The Pure Light Dharani Sutra is the world's oldest surviving woodblock print.

In Korea, an example of woodblock printing from the eighth century was discovered in 1966. A copy of the Buddhist Dharani Sutra called the Pure Light Dharani Sutra (Korean무구정광대다라니경; Hanja無垢淨光大陀羅尼經; RRMugu jeonggwang dae darani-gyeong), discovered in Gyeongju, South Korea in a Silla dynasty pagoda that was repaired in 751 AD,[7] was undated but must have been created sometime before the reconstruction of the Shakyamuni Pagoda of Bulguk Temple, Kyongju Province in 751 AD.[8][9][10][11][12] The document is estimated to have been created no later than 704 AD.[7]

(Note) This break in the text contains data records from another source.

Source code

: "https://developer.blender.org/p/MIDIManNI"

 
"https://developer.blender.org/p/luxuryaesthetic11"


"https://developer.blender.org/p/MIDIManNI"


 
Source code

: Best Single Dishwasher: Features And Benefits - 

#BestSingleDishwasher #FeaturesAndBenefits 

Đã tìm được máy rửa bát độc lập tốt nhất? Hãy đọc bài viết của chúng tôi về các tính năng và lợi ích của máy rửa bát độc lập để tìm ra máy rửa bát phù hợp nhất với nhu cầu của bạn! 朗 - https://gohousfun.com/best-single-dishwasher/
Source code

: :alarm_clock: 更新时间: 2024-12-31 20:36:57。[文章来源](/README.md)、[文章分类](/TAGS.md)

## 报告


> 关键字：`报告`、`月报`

The printing process[edit]

The manuscript is transcribed onto thin slightly waxed sheets of paper by a professional calligrapher. The wax prevents the ink from being as readily absorbed into the paper, allowing more ink to be absorb onto another surface. The paper is placed ink side down onto a wooden block on which a thin layer of rice paste has been thinly spread. The back of the paper is rubbed with a flat palm-fibre brush so that the wet rice paste absorbs some of the ink and an impression of the inked area is left on the block. The engraver uses a set of sharp-edged tools to cut away the uninked areas of the wood block in essence raising an inverse image of the original calligraphy above the background.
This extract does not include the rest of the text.